The net result of the daily barrage of stories about one or the other candidate is that it has sucked all of the air out of the whole election process. So much attention has been paid to the race for president that other important issues and races have largely been ignored, overlooked or unnoticed.
In the few short days before Election Day, we would do well to make sure that we have a fuller picture of our responsibility as Catholic voters, as "Faithful Citizens," to use the phrase of the U.S. bishops. Here are some suggestions for making final preparations to vote.
Pay attention to the "down ballot" races. These are the other races for elected office that appear on the ballot and they are just as important, and in many ways more important, than the race for president. For example, each of the counties in the diocese will be electing a district attorney. The policies of the district attorney will have an effect on our prison system, our approach to restorative justice, and the community relations in our neighborhoods.
"All politics is local." This phrase reminds us that many of the legislative decisions that affect our lives are made locally. For example, our state senators and State Assembly members during the coming session will be voting on issues that affect life, dignity and the common good.
Thankfully, we have the work of the New York State Catholic Conference to help us sort out what our Church teaches. By using the "Issues" menu on their website at nyscatholic.org, we can see articles on abortion, wages and assisted suicide, among many others. We can then examine the positions or voting record of those running for State Senate and Assembly.

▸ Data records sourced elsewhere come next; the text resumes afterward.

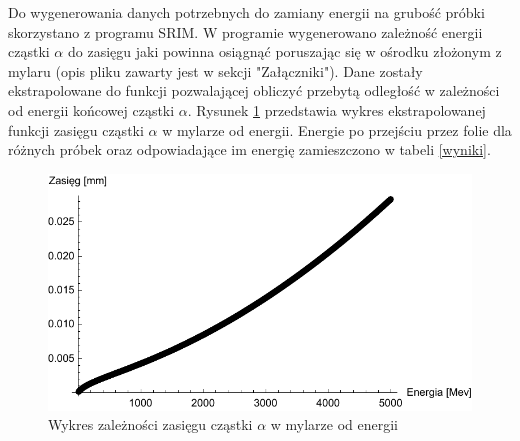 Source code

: \documentclass[12pt,a4paper]{article}
\begin{document}
Do wygenerowania danych potrzebnych do zamiany energii na grubość próbki skorzystano z programu SRIM. W programie wygenerowano zależność energii cząstki $\alpha$ do zasięgu jaki powinna osiągnąć poruszając się w ośrodku złożonym z mylaru (opis pliku zawarty jest w sekcji "Załączniki"). Dane zostały ekstrapolowane do funkcji pozwalającej obliczyć przebytą odległość w zależności od energii końcowej cząstki $\alpha$. Rysunek \ref{energia_zasieg} przedstawia wykres ekstrapolowanej funkcji zasięgu cząstki $\alpha$ w mylarze od energii. Energie po przejściu przez folie dla różnych próbek oraz odpowiadające im energię zamieszczono w tabeli \ref{wyniki}. 

\begin{figure}[H]
\centering
\includegraphics[scale=0.9]{energia_zasieg.pdf}
\caption{Wykres zależności zasięgu cząstki $\alpha$ w mylarze od energii}
\label{energia_zasieg}
\end{figure}
\end{document}
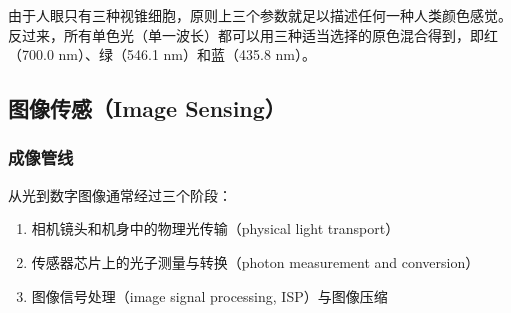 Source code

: \documentclass{ctexart}
\begin{document}
由于人眼只有三种视锥细胞，原则上三个参数就足以描述任何一种人类颜色感觉。反过来，所有单色光（单一波长）都可以用三种适当选择的原色混合得到，即红（700.0 nm）、绿（546.1 nm）和蓝（435.8 nm）。

\subsection{图像传感（Image Sensing）}

\subsubsection{成像管线}

从光到数字图像通常经过三个阶段：

\begin{enumerate}
    \item 相机镜头和机身中的物理光传输（physical light transport）
    \item 传感器芯片上的光子测量与转换（photon measurement and conversion）
    \item 图像信号处理（image signal processing, ISP）与图像压缩
\end{enumerate}
\end{document}
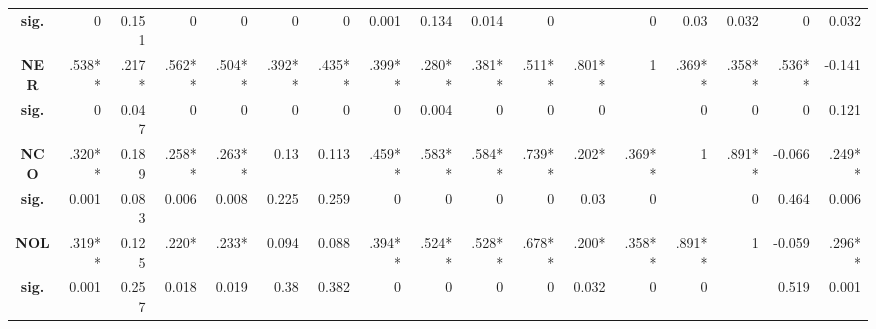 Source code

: \documentclass[conference]{IEEEtran}
\begin{document}
\begin{table}[]
{\begin{tabular}{|c|rrrrrr|rrrr|rrrrrr|}
      \textbf{sig.} & 0 & 0.151 & 0 & 0 & 0 & 0 & 0.001 & 0.134 & 0.014 & 0 &  & 0 & 0.03 & 0.032 & 0 & 0.032 \\
      \textbf{NER} & \cellcolor[HTML]{EFEFEF}.538** & .217* & \cellcolor[HTML]{EFEFEF}.562** & \cellcolor[HTML]{EFEFEF}.504** & \cellcolor[HTML]{EFEFEF}.392** & \cellcolor[HTML]{EFEFEF}.435** & \cellcolor[HTML]{EFEFEF}.399** & \cellcolor[HTML]{EFEFEF}.280** & \cellcolor[HTML]{EFEFEF}.381** & \cellcolor[HTML]{EFEFEF}.511** & \cellcolor[HTML]{EFEFEF}.801** & 1 & \cellcolor[HTML]{EFEFEF}.369** & \cellcolor[HTML]{EFEFEF}.358** & \cellcolor[HTML]{EFEFEF}.536** & -0.141 \\
      \textbf{sig.} & \cellcolor[HTML]{EFEFEF}0 & 0.047 & \cellcolor[HTML]{EFEFEF}0 & \cellcolor[HTML]{EFEFEF}0 & \cellcolor[HTML]{EFEFEF}0 & \cellcolor[HTML]{EFEFEF}0 & \cellcolor[HTML]{EFEFEF}0 & \cellcolor[HTML]{EFEFEF}0.004 & \cellcolor[HTML]{EFEFEF}0 & \cellcolor[HTML]{EFEFEF}0 & \cellcolor[HTML]{EFEFEF}0 &  & \cellcolor[HTML]{EFEFEF}0 & \cellcolor[HTML]{EFEFEF}0 & \cellcolor[HTML]{EFEFEF}0 & 0.121 \\
      \textbf{NCO} & \cellcolor[HTML]{EFEFEF}.320** & 0.189 & \cellcolor[HTML]{EFEFEF}.258** & \cellcolor[HTML]{EFEFEF}.263** & 0.13 & 0.113 & \cellcolor[HTML]{EFEFEF}.459** & \cellcolor[HTML]{EFEFEF}.583** & \cellcolor[HTML]{EFEFEF}.584** & \cellcolor[HTML]{EFEFEF}.739** & \cellcolor[HTML]{EFEFEF}.202* & \cellcolor[HTML]{EFEFEF}.369** & 1 & \cellcolor[HTML]{EFEFEF}.891** & -0.066 & \cellcolor[HTML]{EFEFEF}.249** \\
      \textbf{sig.} & \cellcolor[HTML]{EFEFEF}0.001 & 0.083 & \cellcolor[HTML]{EFEFEF}0.006 & \cellcolor[HTML]{EFEFEF}0.008 & 0.225 & 0.259 & \cellcolor[HTML]{EFEFEF}0 & \cellcolor[HTML]{EFEFEF}0 & \cellcolor[HTML]{EFEFEF}0 & \cellcolor[HTML]{EFEFEF}0 & \cellcolor[HTML]{EFEFEF}0.03 & \cellcolor[HTML]{EFEFEF}0 &  & \cellcolor[HTML]{EFEFEF}0 & 0.464 & \cellcolor[HTML]{EFEFEF}0.006 \\
      \textbf{NOL} & \cellcolor[HTML]{EFEFEF}.319** & 0.125 & \cellcolor[HTML]{EFEFEF}.220* & \cellcolor[HTML]{EFEFEF}.233* & 0.094 & 0.088 & \cellcolor[HTML]{EFEFEF}.394** & \cellcolor[HTML]{EFEFEF}.524** & \cellcolor[HTML]{EFEFEF}.528** & \cellcolor[HTML]{EFEFEF}.678** & \cellcolor[HTML]{EFEFEF}.200* & \cellcolor[HTML]{EFEFEF}.358** & \cellcolor[HTML]{EFEFEF}.891** & 1 & -0.059 & \cellcolor[HTML]{EFEFEF}.296** \\
      \textbf{sig.} & \cellcolor[HTML]{EFEFEF}0.001 & 0.257 & \cellcolor[HTML]{EFEFEF}0.018 & \cellcolor[HTML]{EFEFEF}0.019 & 0.38 & 0.382 & \cellcolor[HTML]{EFEFEF}0 & \cellcolor[HTML]{EFEFEF}0 & \cellcolor[HTML]{EFEFEF}0 & \cellcolor[HTML]{EFEFEF}0 & \cellcolor[HTML]{EFEFEF}0.032 & \cellcolor[HTML]{EFEFEF}0 & \cellcolor[HTML]{EFEFEF}0 &  & 0.519 & \cellcolor[HTML]{EFEFEF}0.001 \\

\end{tabular}}
\end{table}
\end{document}
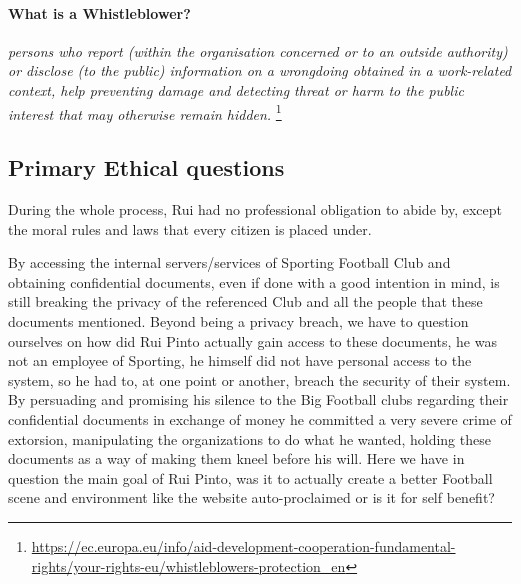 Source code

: \paragraph{What is a Whistleblower?}
\textit{persons who report (within the organisation concerned or to an outside authority) or disclose (to the public) information on a wrongdoing obtained in a work-related context, help preventing damage and detecting threat or harm to the public interest that may otherwise remain hidden.}
\footnote{\url{https://ec.europa.eu/info/aid-development-cooperation-fundamental-rights/your-rights-eu/whistleblowers-protection_en}}




\subsection{Primary Ethical questions}
During the whole process, Rui had no professional obligation to abide by, except the moral rules and laws that every citizen is placed under.

By accessing the internal servers/services of Sporting Football Club and obtaining confidential documents, even if done with a good intention in mind, is still breaking the privacy of the referenced Club and all the people that these documents mentioned.
Beyond being a privacy breach, we have to question ourselves on how did Rui Pinto actually gain access to these documents, he was not an employee of Sporting, he himself did not have personal access to the system, so he had to, at one point or another, breach the security of their system.
By persuading and promising his silence to the Big Football clubs regarding their confidential documents in exchange of money he committed a very severe crime of extorsion, manipulating the organizations to do what he wanted, holding these documents as a way of making them kneel before his will.
Here we have in question the main goal of Rui Pinto, was it to actually create a better Football scene and environment like the website auto-proclaimed or is it for self benefit?


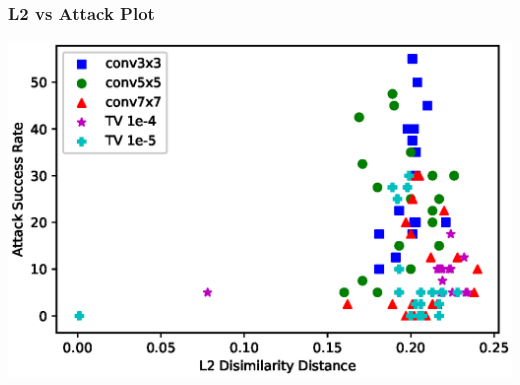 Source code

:\documentclass{beamer}
\begin{document}
\begin{frame}
\frametitle{L2 vs Attack Plot}
\begin{center}
	\includegraphics[scale=0.6]{L2vsAttkplot.eps}
\end{center}
\end{frame}
\end{document}
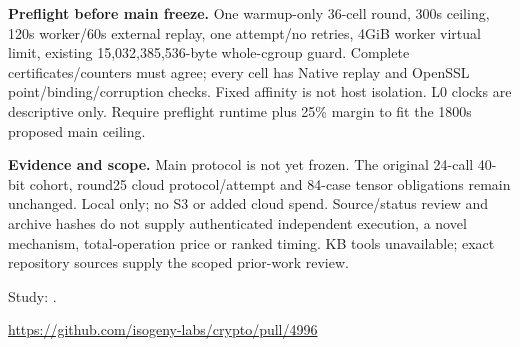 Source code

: \documentclass[10pt]{article}
\begin{document}
\textbf{Preflight before main freeze.} One warmup-only 36-cell round, 300s ceiling,
120s worker/60s external replay, one attempt/no retries, 4GiB worker virtual limit,
existing 15,032,385,536-byte whole-cgroup guard. Complete certificates/counters
must agree; every cell has Native replay and OpenSSL point/binding/corruption
checks. Fixed affinity is not host isolation. L0 clocks are descriptive only.
Require preflight runtime plus 25\% margin to fit the 1800s proposed main ceiling.

\textbf{Evidence and scope.} Main protocol is not yet frozen. The original
24-call 40-bit cohort, round25 cloud protocol/attempt and 84-case tensor obligations
remain unchanged. Local only; no S3 or added cloud spend. Source/status review
and archive hashes do not supply authenticated independent execution, a novel
mechanism, total-operation price or ranked timing. KB tools unavailable; exact
repository sources supply the scoped prior-work review.

\small Study: .\par
\url{https://github.com/isogeny-labs/crypto/pull/4996}
\end{document}
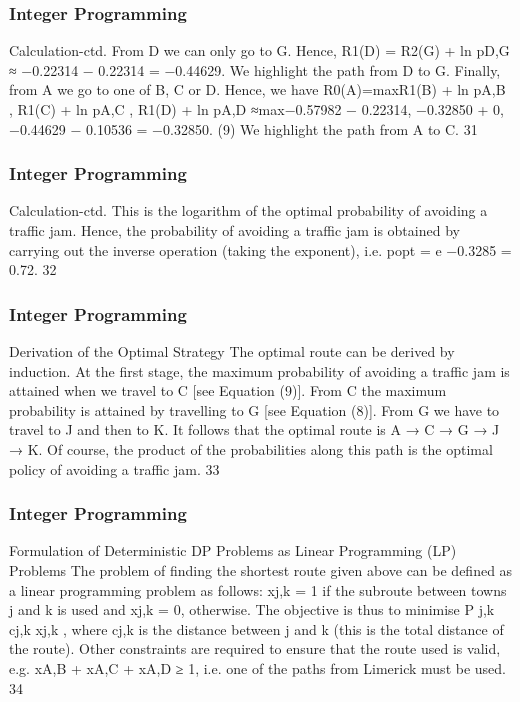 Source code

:\begin{frame} 
\frametitle{Integer Programming}     
Calculation-ctd.
From D we can only go to G. Hence,
R1(D) = R2(G) + ln pD,G ≈ −0.22314 − 0.22314 = −0.44629.
We highlight the path from D to G.
Finally, from A we go to one of B, C or D. Hence, we have
R0(A)=max{R1(B) + ln pA,B , R1(C) + ln pA,C , R1(D) + ln pA,D}
≈max{−0.57982 − 0.22314, −0.32850 + 0,
−0.44629 − 0.10536} = −0.32850. (9)
We highlight the path from A to C.
31 \end{frame}  \begin{frame} \frametitle{Integer Programming}     
Calculation-ctd.
This is the logarithm of the optimal probability of avoiding a traffic
jam.
Hence, the probability of avoiding a traffic jam is obtained by
carrying out the inverse operation (taking the exponent), i.e.
popt = e
−0.3285 = 0.72.
32 \end{frame}  \begin{frame} \frametitle{Integer Programming}     
Derivation of the Optimal Strategy
The optimal route can be derived by induction.
At the first stage, the maximum probability of avoiding a traffic
jam is attained when we travel to C [see Equation (9)].
From C the maximum probability is attained by travelling to G
[see Equation (8)]. From G we have to travel to J and then to K.
It follows that the optimal route is A → C → G → J → K. Of
course, the product of the probabilities along this path is the
optimal policy of avoiding a traffic jam.
33 \end{frame}  \begin{frame} \frametitle{Integer Programming}     
Formulation of Deterministic DP Problems as Linear
Programming (LP) Problems
The problem of finding the shortest route given above can be
defined as a linear programming problem as follows:
xj,k = 1 if the subroute between towns j and k is used and
xj,k = 0, otherwise.
The objective is thus to minimise P
j,k
cj,k xj,k , where cj,k is the
distance between j and k (this is the total distance of the route).
Other constraints are required to ensure that the route used is
valid, e.g. xA,B + xA,C + xA,D ≥ 1, i.e. one of the paths from
Limerick must be used.
34 \end{frame}  
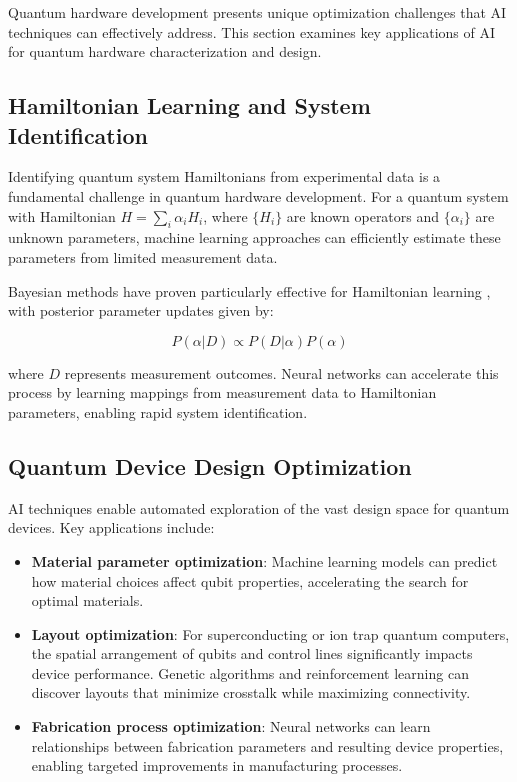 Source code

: Quantum hardware development presents unique optimization challenges that AI techniques can effectively address. This section examines key applications of AI for quantum hardware characterization and design.

\subsection{Hamiltonian Learning and System Identification}
Identifying quantum system Hamiltonians from experimental data is a fundamental challenge in quantum hardware development. For a quantum system with Hamiltonian $H = \sum_i \alpha_i H_i$, where $\{H_i\}$ are known operators and $\{\alpha_i\}$ are unknown parameters, machine learning approaches can efficiently estimate these parameters from limited measurement data.

Bayesian methods have proven particularly effective for Hamiltonian learning \cite{wiebe2014hamiltonian}, with posterior parameter updates given by:

\begin{equation}
P(\alpha | D) \propto P(D | \alpha) P(\alpha)
\end{equation}

where $D$ represents measurement outcomes. Neural networks can accelerate this process by learning mappings from measurement data to Hamiltonian parameters, enabling rapid system identification.

\subsection{Quantum Device Design Optimization}
AI techniques enable automated exploration of the vast design space for quantum devices. Key applications include:

\begin{itemize}
    \item \textbf{Material parameter optimization}: Machine learning models can predict how material choices affect qubit properties, accelerating the search for optimal materials.
    
    \item \textbf{Layout optimization}: For superconducting or ion trap quantum computers, the spatial arrangement of qubits and control lines significantly impacts device performance. Genetic algorithms and reinforcement learning can discover layouts that minimize crosstalk while maximizing connectivity.
    
    \item \textbf{Fabrication process optimization}: Neural networks can learn relationships between fabrication parameters and resulting device properties, enabling targeted improvements in manufacturing processes.
\end{itemize}

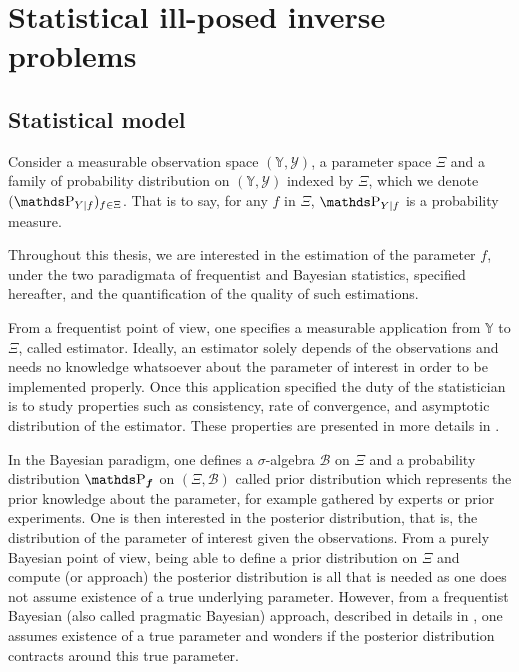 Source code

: \section{Statistical ill-posed inverse problems}\label{INTRO_INVERSE}

\subsection{Statistical model}\label{INTRO_INVERSE_STATMOD}

Consider a measurable observation space $(\mathds{Y}, \mathcal{Y})$, a parameter space $\Xi$ and a family of probability distribution on $(\mathds{Y}, \mathcal{Y})$ indexed by $\Xi$, which we denote $(\P_{Y \vert f})_{f \in \Xi}$.
That is to say, for any $f$ in $\Xi$, $\P_{Y \vert f}$ is a probability measure.

\bigskip

Throughout this thesis, we are interested in the estimation of the parameter $f$, under the two paradigmata of frequentist and Bayesian statistics, specified hereafter, and the quantification of the quality of such estimations.

From a frequentist point of view, one specifies a measurable application from $\mathds{Y}$ to $\Xi$, called estimator.
Ideally, an estimator solely depends of the observations and needs no knowledge whatsoever about the parameter of interest in order to be implemented properly.
Once this application specified the duty of the statistician is to study properties such as consistency, rate of convergence, and asymptotic distribution of the estimator.
These properties are presented in more details in .

\medskip

In the Bayesian paradigm, one defines a $\sigma$-algebra $\mathcal{B}$ on $\Xi$ and a probability distribution $\P_{\boldsymbol{f}}$ on $(\Xi, \mathcal{B})$ called prior distribution which represents the prior knowledge about the parameter, for example gathered by experts or prior experiments.
One is then interested in the posterior distribution, that is, the distribution of the parameter of interest given the observations.
From a purely Bayesian point of view, being able to define a prior distribution on $\Xi$ and compute (or approach) the posterior distribution is all that is needed as one does not assume existence of a true underlying parameter.
However, from a frequentist Bayesian (also called pragmatic Bayesian) approach, described in details in , one assumes existence of a true parameter and wonders if the posterior distribution contracts around this true parameter.


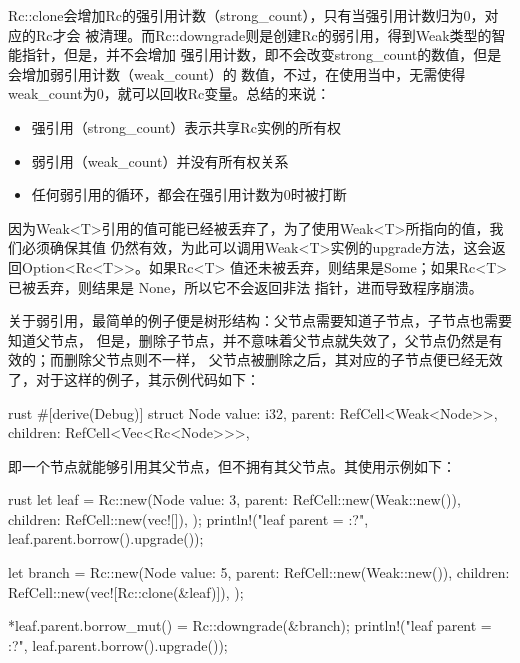 Rc::clone会增加Rc的强引用计数（strong\_count），只有当强引用计数归为0，对应的Rc才会
被清理。而Rc::downgrade则是创建Rc的弱引用，得到Weak类型的智能指针，但是，并不会增加
强引用计数，即不会改变strong\_count的数值，但是会增加弱引用计数（weak\_count）的
数值，不过，在使用当中，无需使得weak\_count为0，就可以回收Rc变量。总结的来说：
\begin{itemize}
  \item 强引用（strong\_count）表示共享Rc实例的所有权
  \item 弱引用（weak\_count）并没有所有权关系
  \item 任何弱引用的循环，都会在强引用计数为0时被打断
\end{itemize}

因为Weak<T>引用的值可能已经被丢弃了，为了使用Weak<T>所指向的值，我们必须确保其值
仍然有效，为此可以调用Weak<T>实例的upgrade方法，这会返回Option<Rc<T>>。如果Rc<T>
值还未被丢弃，则结果是Some；如果Rc<T>已被丢弃，则结果是 None，所以它不会返回非法
指针，进而导致程序崩溃。

关于弱引用，最简单的例子便是树形结构：父节点需要知道子节点，子节点也需要知道父节点，
但是，删除子节点，并不意味着父节点就失效了，父节点仍然是有效的；而删除父节点则不一样，
父节点被删除之后，其对应的子节点便已经无效了，对于这样的例子，其示例代码如下：
\begin{code-block}{rust}
#[derive(Debug)]
struct Node {
    value: i32,
    parent: RefCell<Weak<Node>>,
    children: RefCell<Vec<Rc<Node>>>,
}
\end{code-block}
即一个节点就能够引用其父节点，但不拥有其父节点。其使用示例如下：
\begin{code-block}{rust}
let leaf = Rc::new(Node {
    value: 3,
    parent: RefCell::new(Weak::new()),
    children: RefCell::new(vec![]),
});
println!("leaf parent = {:?}", leaf.parent.borrow().upgrade());

let branch = Rc::new(Node {
    value: 5,
    parent: RefCell::new(Weak::new()),
    children: RefCell::new(vec![Rc::clone(&leaf)]),
});

*leaf.parent.borrow_mut() = Rc::downgrade(&branch);
println!("leaf parent = {:?}", leaf.parent.borrow().upgrade());
\end{code-block}


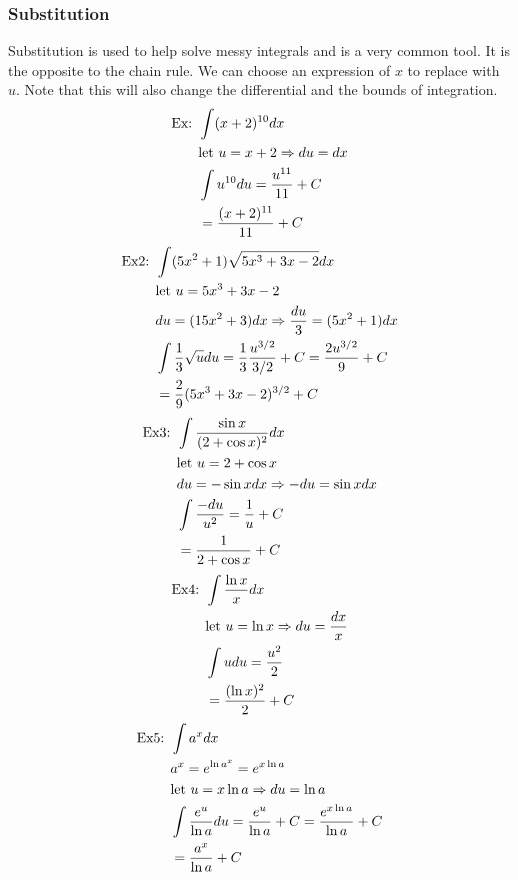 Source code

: \documentclass[11pt, fleqn]{article}
\begin{document}
\subsubsection{Substitution}
Substitution is used to help solve messy integrals and is a very common tool. It is the opposite to the chain rule. We can choose an expression of $x$ to replace with $u$. Note that this will also change the differential and the bounds of integration.
\begin{align*}
    \text{Ex: }&\int (x+2)^{10}dx\\
    &\text{let }u=x+2\Rightarrow du=dx\\
    &\int u^{10}du=\frac{u^{11}}{11}+C\\
    &=\frac{(x+2)^{11}}{11}+C
\end{align*}
\begin{align*}
    \text{Ex2: }&\int(5x^2+1)\sqrt{5x^3+3x-2}dx\\
    &\text{let }u=5x^3+3x-2\\
    &du=(15x^2+3)dx\Rightarrow\frac{du}{3}=(5x^2+1)dx\\
    &\int \frac{1}{3}\sqrt{u}du=\frac{1}{3}\frac{u^{3/2}}{3/2}+C=\frac{2u^{3/2}}{9}+C\\
    &=\frac{2}{9}(5x^3+3x-2)^{3/2}+C
\end{align*}
\begin{align*}
    \text{Ex3: }&\int \frac{\sin x}{(2+\cos x)^2}dx\\
    &\text{let }u=2+\cos x\\
    &du=-\sin x dx\Rightarrow-du=\sin x dx\\
    &\int\frac{-du}{u^2}=\frac{1}{u}+C\\
    &=\frac{1}{2+\cos x}+C
\end{align*}
\begin{align*}
    \text{Ex4: }&\int\frac{\ln x}{x}dx\\
    &\text{let }u=\ln x\Rightarrow du=\frac{dx}{x}\\
    &\int udu=\frac{u^2}{2}\\
    &=\frac{(\ln x)^2}{2}+C
\end{align*}
\begin{align*}
    \text{Ex5: }&\int a^xdx\\
    &a^x=e^{\ln a^x}=e^{x\ln a}\\
    &\text{let }u=x\ln a\Rightarrow du=\ln a\\
    &\int \frac{e^{u}}{\ln a}du=\frac{e^u}{\ln a}+C=\frac{e^{x\ln a}}{\ln a}+C\\
    &=\frac{a^x}{\ln a}+C
\end{align*}
\end{document}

Remember the "checks and balances" of our political system. Many of us sometimes forget the civics lessons about the three branches of government and their functions. Much has been made in this election about the possibility of the next president appointing at least one justice to the Supreme Court. Remember that any appointee must be approved by the Senate. That means that your vote for senator is just as important in the process of who sits on the Supreme Court as who becomes president.
Finally, never underestimate the importance of prayer. I know that so many of us pray before we vote, but I would add another facet to our prayer - an examination of conscience of sorts. In particular, we should reflect deeply on our own motivations for supporting candidates to ensure that we are not approaching the election with any narrow, self-serving interests. The U.S. bishops remind us in "Faithful Citizenship" that, "As Catholics, we should be guided more by our moral convictions than by our attachment to any political party or interest group."
The decisions facing us are not easy, but making them is a moral responsibility. May the Spirit guide all of us to choose wisely.